Once accepted you must produce 8 eggs (4 for each) in order to share.  If you produce less you have two options, donate all to recipient in turn for another free cycle whereby you get all eggs to yourself or you pay for the IVF the specified fee.  

Having one failed cycle should not stop you from eggsharing.  Good luck xxx


----------



## dingle123 (Jun 16, 2010)

^ just wanted to say I produced 7 and chose to donate 4 and keep 3 so at least with the lister, you get 3 options.


----------



## Alexandra29 (Oct 10, 2011)

Hiya,

Didn't want to just read and run as i know just how you feel. We have been looking into egg sharing as an option to reduce costs as we also have had our 1 and only nhs funded go. Unfortunately we were turned down by the first clinic we went to but not down to any results from our previous ivf but because i suffer from pcos and don't have regular cycles.

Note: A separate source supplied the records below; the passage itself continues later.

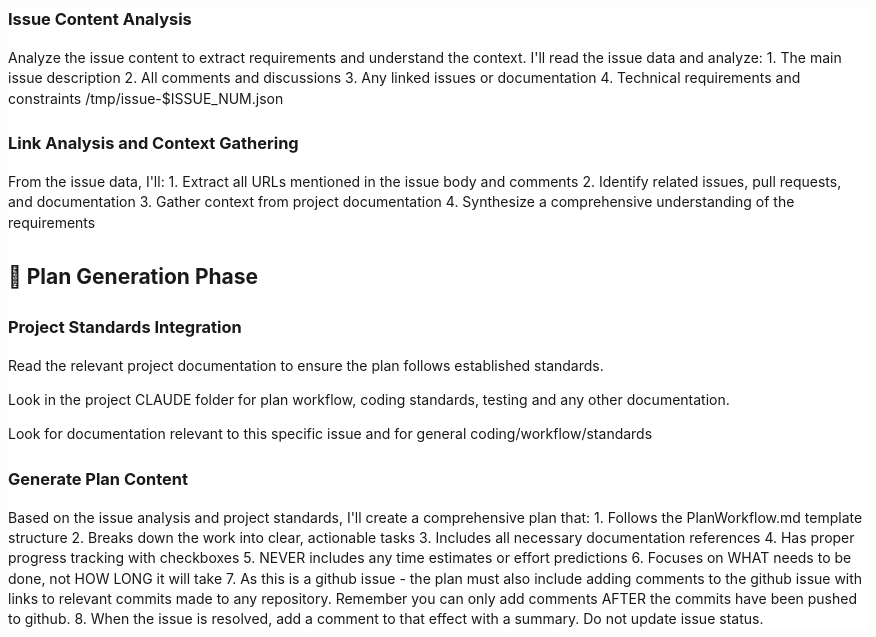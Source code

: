 ### Issue Content Analysis

<Task>
Analyze the issue content to extract requirements and understand the context.
I'll read the issue data and analyze:
1. The main issue description
2. All comments and discussions
3. Any linked issues or documentation
4. Technical requirements and constraints
</Task>

<Read>
/tmp/issue-$ISSUE_NUM.json
</Read>

### Link Analysis and Context Gathering

<Task>
From the issue data, I'll:
1. Extract all URLs mentioned in the issue body and comments
2. Identify related issues, pull requests, and documentation
3. Gather context from project documentation
4. Synthesize a comprehensive understanding of the requirements
</Task>

## 📝 Plan Generation Phase

### Project Standards Integration

<Task>
Read the relevant project documentation to ensure the plan follows established standards.

Look in the project CLAUDE folder for plan workflow, coding standards, testing and any other documentation.

Look for documentation relevant to this specific issue and for general coding/workflow/standards
</Task>

### Generate Plan Content

<Task>
Based on the issue analysis and project standards, I'll create a comprehensive plan that:
1. Follows the PlanWorkflow.md template structure
2. Breaks down the work into clear, actionable tasks
3. Includes all necessary documentation references
4. Has proper progress tracking with checkboxes
5. NEVER includes any time estimates or effort predictions
6. Focuses on WHAT needs to be done, not HOW LONG it will take
7. As this is a github issue - the plan must also include adding comments to the github issue with links to relevant commits made to any repository. Remember you can only add comments AFTER the commits have been pushed to github.
8. When the issue is resolved, add a comment to that effect with a summary. Do not update issue status.
</Task>
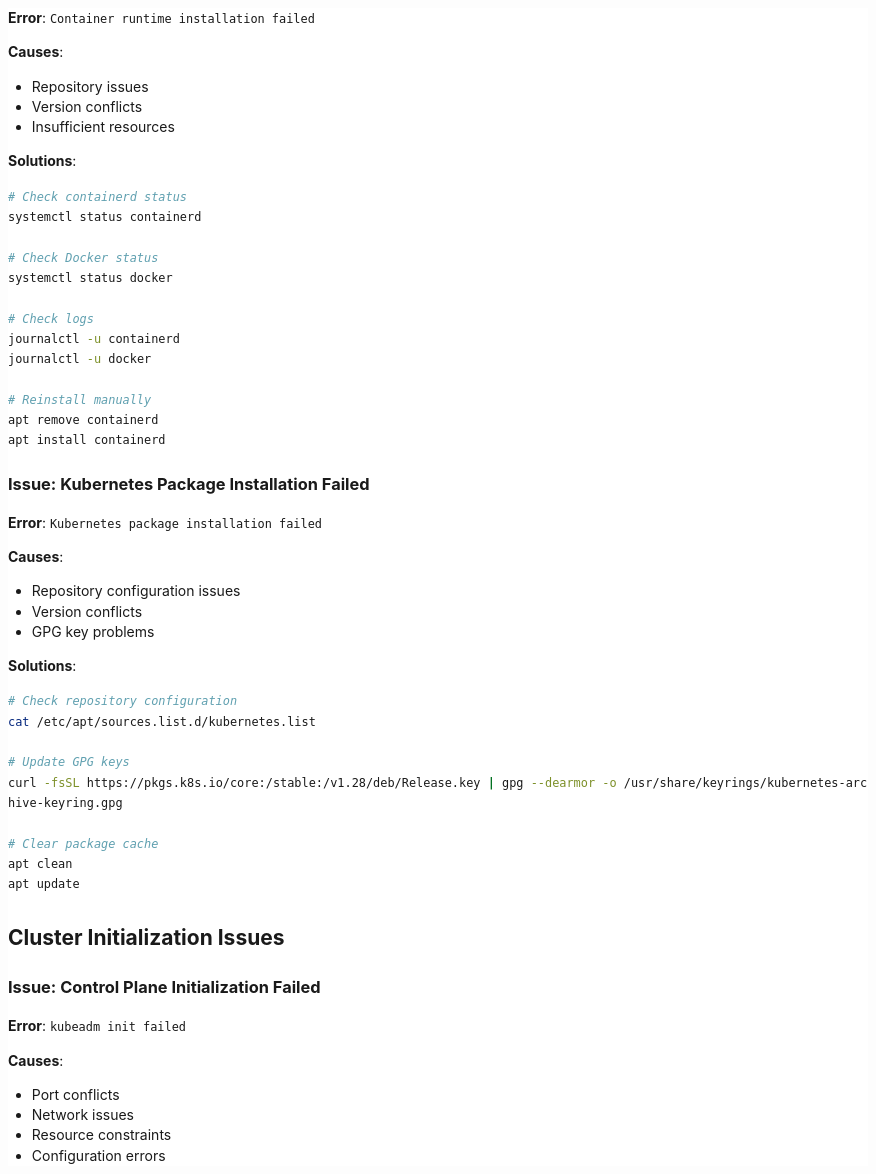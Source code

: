 **Error**: `Container runtime installation failed`

**Causes**:
- Repository issues
- Version conflicts
- Insufficient resources

**Solutions**:
```bash
# Check containerd status
systemctl status containerd

# Check Docker status
systemctl status docker

# Check logs
journalctl -u containerd
journalctl -u docker

# Reinstall manually
apt remove containerd
apt install containerd
```

### Issue: Kubernetes Package Installation Failed

**Error**: `Kubernetes package installation failed`

**Causes**:
- Repository configuration issues
- Version conflicts
- GPG key problems

**Solutions**:
```bash
# Check repository configuration
cat /etc/apt/sources.list.d/kubernetes.list

# Update GPG keys
curl -fsSL https://pkgs.k8s.io/core:/stable:/v1.28/deb/Release.key | gpg --dearmor -o /usr/share/keyrings/kubernetes-archive-keyring.gpg

# Clear package cache
apt clean
apt update
```

## Cluster Initialization Issues

### Issue: Control Plane Initialization Failed

**Error**: `kubeadm init failed`

**Causes**:
- Port conflicts
- Network issues
- Resource constraints
- Configuration errors
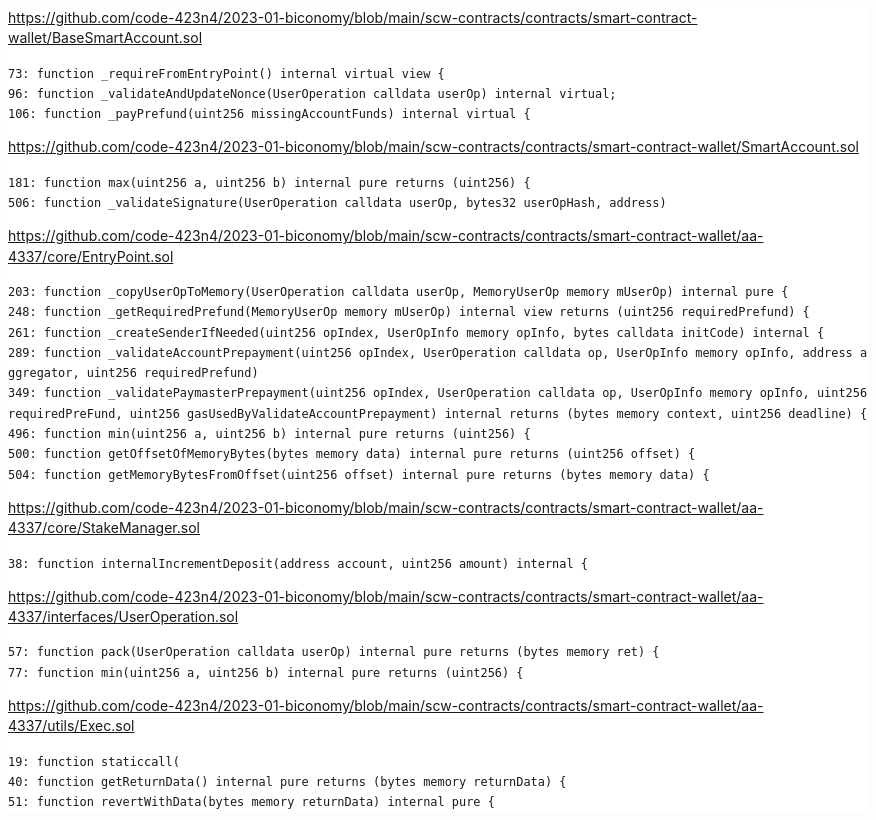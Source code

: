 https://github.com/code-423n4/2023-01-biconomy/blob/main/scw-contracts/contracts/smart-contract-wallet/BaseSmartAccount.sol

```
73: function _requireFromEntryPoint() internal virtual view {
96: function _validateAndUpdateNonce(UserOperation calldata userOp) internal virtual;
106: function _payPrefund(uint256 missingAccountFunds) internal virtual {
```

https://github.com/code-423n4/2023-01-biconomy/blob/main/scw-contracts/contracts/smart-contract-wallet/SmartAccount.sol

```
181: function max(uint256 a, uint256 b) internal pure returns (uint256) {
506: function _validateSignature(UserOperation calldata userOp, bytes32 userOpHash, address)
```

https://github.com/code-423n4/2023-01-biconomy/blob/main/scw-contracts/contracts/smart-contract-wallet/aa-4337/core/EntryPoint.sol

```
203: function _copyUserOpToMemory(UserOperation calldata userOp, MemoryUserOp memory mUserOp) internal pure {
248: function _getRequiredPrefund(MemoryUserOp memory mUserOp) internal view returns (uint256 requiredPrefund) {
261: function _createSenderIfNeeded(uint256 opIndex, UserOpInfo memory opInfo, bytes calldata initCode) internal {
289: function _validateAccountPrepayment(uint256 opIndex, UserOperation calldata op, UserOpInfo memory opInfo, address aggregator, uint256 requiredPrefund)
349: function _validatePaymasterPrepayment(uint256 opIndex, UserOperation calldata op, UserOpInfo memory opInfo, uint256 requiredPreFund, uint256 gasUsedByValidateAccountPrepayment) internal returns (bytes memory context, uint256 deadline) {
496: function min(uint256 a, uint256 b) internal pure returns (uint256) {
500: function getOffsetOfMemoryBytes(bytes memory data) internal pure returns (uint256 offset) {
504: function getMemoryBytesFromOffset(uint256 offset) internal pure returns (bytes memory data) {
```

https://github.com/code-423n4/2023-01-biconomy/blob/main/scw-contracts/contracts/smart-contract-wallet/aa-4337/core/StakeManager.sol

```
38: function internalIncrementDeposit(address account, uint256 amount) internal {
```

https://github.com/code-423n4/2023-01-biconomy/blob/main/scw-contracts/contracts/smart-contract-wallet/aa-4337/interfaces/UserOperation.sol

```
57: function pack(UserOperation calldata userOp) internal pure returns (bytes memory ret) {
77: function min(uint256 a, uint256 b) internal pure returns (uint256) {
```

https://github.com/code-423n4/2023-01-biconomy/blob/main/scw-contracts/contracts/smart-contract-wallet/aa-4337/utils/Exec.sol

```
19: function staticcall(
40: function getReturnData() internal pure returns (bytes memory returnData) {
51: function revertWithData(bytes memory returnData) internal pure {
```
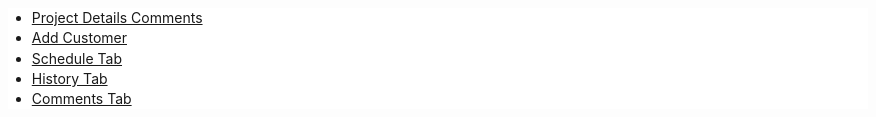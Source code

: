 - [Project Details Comments](https://xd.adobe.com/view/1ccaa3fb-6e83-4f01-65fe-119b51af049d-6afb/screen/cb5fc81a-3d31-4078-af7e-87f7f224202a)
- [Add Customer](https://xd.adobe.com/view/1ccaa3fb-6e83-4f01-65fe-119b51af049d-6afb/screen/a0672825-8eea-40c0-a908-e032a931dc41)
- [Schedule Tab](https://xd.adobe.com/view/1ccaa3fb-6e83-4f01-65fe-119b51af049d-6afb/screen/8384a6e0-862b-4090-95b3-b7ec3a73d4ae)
- [History Tab](https://xd.adobe.com/view/1ccaa3fb-6e83-4f01-65fe-119b51af049d-6afb/screen/6980f6f5-8d78-4da6-b1c5-43588aec69b8)
- [Comments Tab](https://xd.adobe.com/view/1ccaa3fb-6e83-4f01-65fe-119b51af049d-6afb/screen/ded10744-9c77-467a-a259-377fd291bba9)
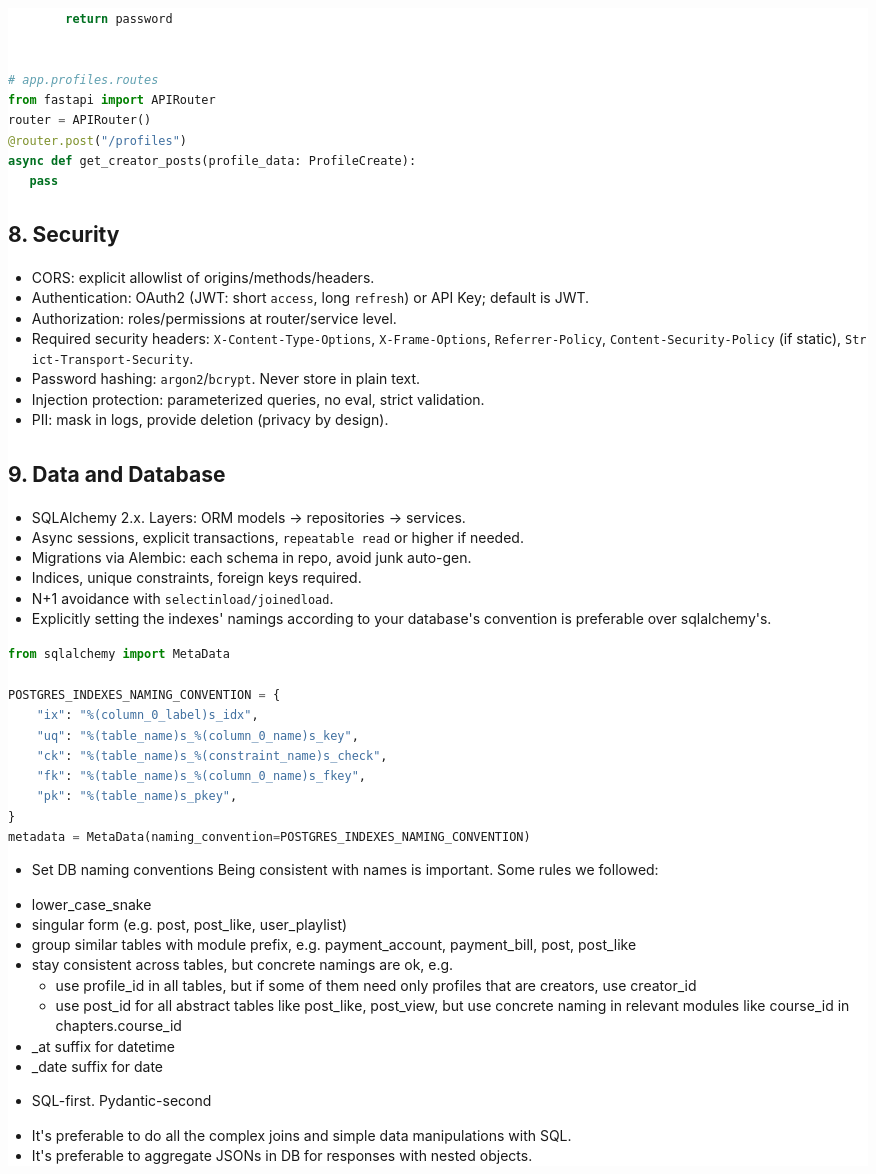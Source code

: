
 ```python
        return password


# app.profiles.routes
from fastapi import APIRouter
router = APIRouter()
@router.post("/profiles")
async def get_creator_posts(profile_data: ProfileCreate):
   pass
```

## 8. Security

* CORS: explicit allowlist of origins/methods/headers.
* Authentication: OAuth2 (JWT: short `access`, long `refresh`) or API Key; default is JWT.
* Authorization: roles/permissions at router/service level.
* Required security headers: `X-Content-Type-Options`, `X-Frame-Options`, `Referrer-Policy`, `Content-Security-Policy` (if static), `Strict-Transport-Security`.
* Password hashing: `argon2`/`bcrypt`. Never store in plain text.
* Injection protection: parameterized queries, no eval, strict validation.
* PII: mask in logs, provide deletion (privacy by design).

## 9. Data and Database

* SQLAlchemy 2.x. Layers: ORM models → repositories → services.
* Async sessions, explicit transactions, `repeatable read` or higher if needed.
* Migrations via Alembic: each schema in repo, avoid junk auto-gen.
* Indices, unique constraints, foreign keys required.
* N+1 avoidance with `selectinload/joinedload`.
* Explicitly setting the indexes' namings according to your database's convention is preferable over sqlalchemy's.
```python
from sqlalchemy import MetaData

POSTGRES_INDEXES_NAMING_CONVENTION = {
    "ix": "%(column_0_label)s_idx",
    "uq": "%(table_name)s_%(column_0_name)s_key",
    "ck": "%(table_name)s_%(constraint_name)s_check",
    "fk": "%(table_name)s_%(column_0_name)s_fkey",
    "pk": "%(table_name)s_pkey",
}
metadata = MetaData(naming_convention=POSTGRES_INDEXES_NAMING_CONVENTION)
```
* Set DB naming conventions
Being consistent with names is important. Some rules we followed:
- lower_case_snake
- singular form (e.g. post, post_like, user_playlist)
- group similar tables with module prefix, e.g. payment_account, payment_bill, post, post_like
- stay consistent across tables, but concrete namings are ok, e.g. 
   - use profile_id in all tables, but if some of them need only profiles that are creators, use creator_id
   - use post_id for all abstract tables like post_like, post_view, but use concrete naming in relevant modules like course_id in chapters.course_id
- _at suffix for datetime
- _date suffix for date
* SQL-first. Pydantic-second
- It's preferable to do all the complex joins and simple data manipulations with SQL.
- It's preferable to aggregate JSONs in DB for responses with nested objects.
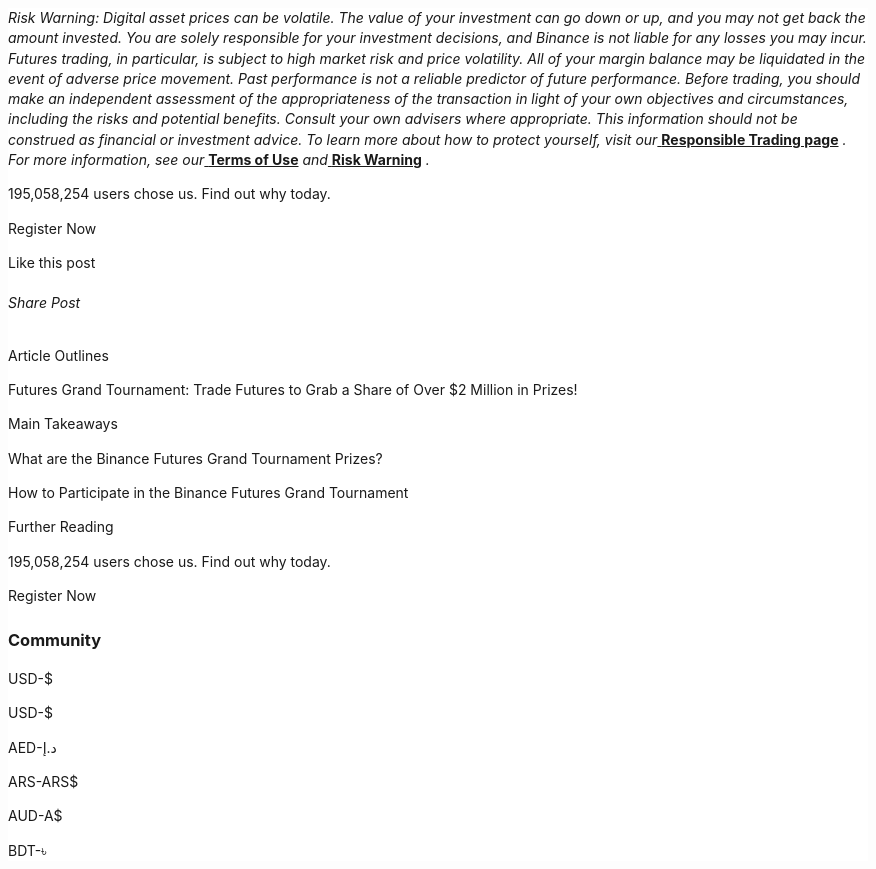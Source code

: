_Risk Warning: Digital asset prices can be volatile. The value of your
investment can go down or up, and you may not get back the amount invested.
You are solely responsible for your investment decisions, and Binance is not
liable for any losses you may incur. Futures trading, in particular, is
subject to high market risk and price volatility. All of your margin balance
may be liquidated in the event of adverse price movement. Past performance is
not a reliable predictor of future performance. Before trading, you should
make an independent assessment of the appropriateness of the transaction in
light of your own objectives and circumstances, including the risks and
potential benefits. Consult your own advisers where appropriate. This
information should not be construed as financial or investment advice. To
learn more about how to protect yourself, visit our_[ __Responsible Trading
page__](https://www.binance.com/en/futures/responsible-trading) _. For more
information, see our_[ __Terms of Use__](https://www.binance.com/en/terms)
_and_[ __Risk Warning__](https://www.binance.com/en/risk-warning) _._

195,058,254 users chose us. Find out why today.

Register Now

Like this post

###### Share Post

Article Outlines

Futures Grand Tournament: Trade Futures to Grab a Share of Over $2 Million in
Prizes!

Main Takeaways

What are the Binance Futures Grand Tournament Prizes?

How to Participate in the Binance Futures Grand Tournament

Further Reading

195,058,254 users chose us. Find out why today.

Register Now

### Community

[](https://discord.gg/jE4wt8g2H2)[](https://www.binance.com/en/community)[](https://www.tiktok.com/@binance?lang=en)[](https://www.facebook.com/binance)[](https://twitter.com/binance)[](https://www.reddit.com/r/binance)[](https://www.instagram.com/Binance/)[](https://coinmarketcap.com/exchanges/binance/)[](https://www.youtube.com/binanceyoutube)[](https://www.binance.com/en/community)

USD-$

USD-$

AED-د.إ

ARS-ARS$

AUD-A$

BDT-৳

Wishing you all the best  xxx


----------



## twinklycupcake (Jul 17, 2012)

Thanks for the response! Much appreciated xx


----------



## MrsMiller (Aug 19, 2011)

Sorry about your BFN - I would look into criteria at a number of clinics as they do vary - for example the clinic I used (Herts and Essex) will accept donors with pcos / irregular cycles. 

Some use AMH levels predominantly where as others use FSH levels.

Good luck x


----------